Il figlio minore ha diritto di mantenere un rapporto equilibrato e continuativo con ciascuno dei genitori (art. 337 ter comma 1 c.c.). Tale diritto è speculare a quello di ciascun genitore al mantenimento di rapporti effettivi con i figli, affinché il principio della bigenitorialità trovi concreta ed effettiva attuazione, non solo nell’interesse del figlio stesso ad una crescita serena ed equilibrata, ma anche affinché il genitore sia posto nelle condizioni di esercitare la responsabilità genitoriale che gli compete e di adempiere al proprio dovere di mantenimento e cura della prole (art. 147, 315 bis e 316 c.c.).
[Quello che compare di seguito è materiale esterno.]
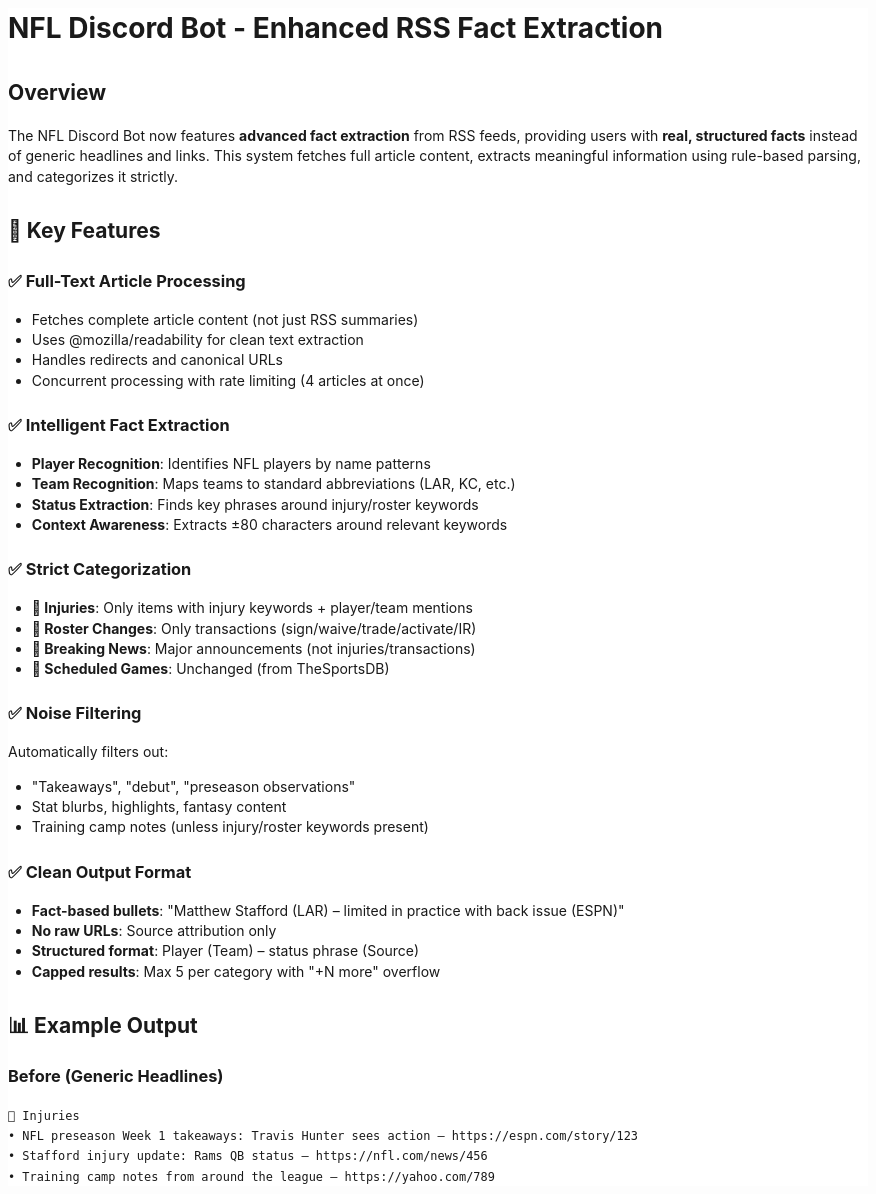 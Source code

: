 # NFL Discord Bot - Enhanced RSS Fact Extraction

## Overview

The NFL Discord Bot now features **advanced fact extraction** from RSS feeds, providing users with **real, structured facts** instead of generic headlines and links. This system fetches full article content, extracts meaningful information using rule-based parsing, and categorizes it strictly.

## 🎯 Key Features

### ✅ **Full-Text Article Processing**
- Fetches complete article content (not just RSS summaries)
- Uses @mozilla/readability for clean text extraction
- Handles redirects and canonical URLs
- Concurrent processing with rate limiting (4 articles at once)

### ✅ **Intelligent Fact Extraction** 
- **Player Recognition**: Identifies NFL players by name patterns
- **Team Recognition**: Maps teams to standard abbreviations (LAR, KC, etc.)
- **Status Extraction**: Finds key phrases around injury/roster keywords
- **Context Awareness**: Extracts ±80 characters around relevant keywords

### ✅ **Strict Categorization**
- **🏥 Injuries**: Only items with injury keywords + player/team mentions
- **🔁 Roster Changes**: Only transactions (sign/waive/trade/activate/IR)
- **📰 Breaking News**: Major announcements (not injuries/transactions)
- **📅 Scheduled Games**: Unchanged (from TheSportsDB)

### ✅ **Noise Filtering**
Automatically filters out:
- "Takeaways", "debut", "preseason observations"
- Stat blurbs, highlights, fantasy content
- Training camp notes (unless injury/roster keywords present)

### ✅ **Clean Output Format**
- **Fact-based bullets**: "Matthew Stafford (LAR) – limited in practice with back issue (ESPN)"
- **No raw URLs**: Source attribution only
- **Structured format**: Player (Team) – status phrase (Source)
- **Capped results**: Max 5 per category with "+N more" overflow

## 📊 Example Output

### Before (Generic Headlines)
```
🏥 Injuries
• NFL preseason Week 1 takeaways: Travis Hunter sees action – https://espn.com/story/123
• Stafford injury update: Rams QB status – https://nfl.com/news/456
• Training camp notes from around the league – https://yahoo.com/789
```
Tuttavia, l’individuazione delle concrete modalità di esercizio e attuazione del predetto diritto del genitore a mantenere il legame con i figli deve avvenire avendo sempre come parametro principale di riferimento l’interesse superiore del minore e non può prescindere dalla considerazione delle specifiche circostanze del caso concreto e, in particolare, dell’età del figlio minore.
Tali principi sono stati oggetto anche di specifiche statuizioni della Corte Europea dei Diritti dell’Uomo, con sede a Strasburgo, che ha avuto modo di precisare che la coercizione per il raggiungimento dell’obiettivo di mantenimento del legame familiare deve essere utilizzata con estrema prudenza e misura e deve tenere conto degli interessi, dei diritti e delle libertà delle persone coinvolte e in particolare dell’interesse superiore del minore (cfr. CEDU Santilli/Italia cit. §67; CEDU Volesky/ Rep. Ceca del 29.06.2004, § 118).
Ne consegue, ad esempio, che, in caso di minore quindicenne che esprima in modo fermo la volontà di non frequentare il genitore secondo parametri fissi e rigidi, non può questa volontà essere dal Tribunale superata, nemmeno attraverso il ricorso ad una consulenza tecnica specifica ordinata dal Giudice sul minore.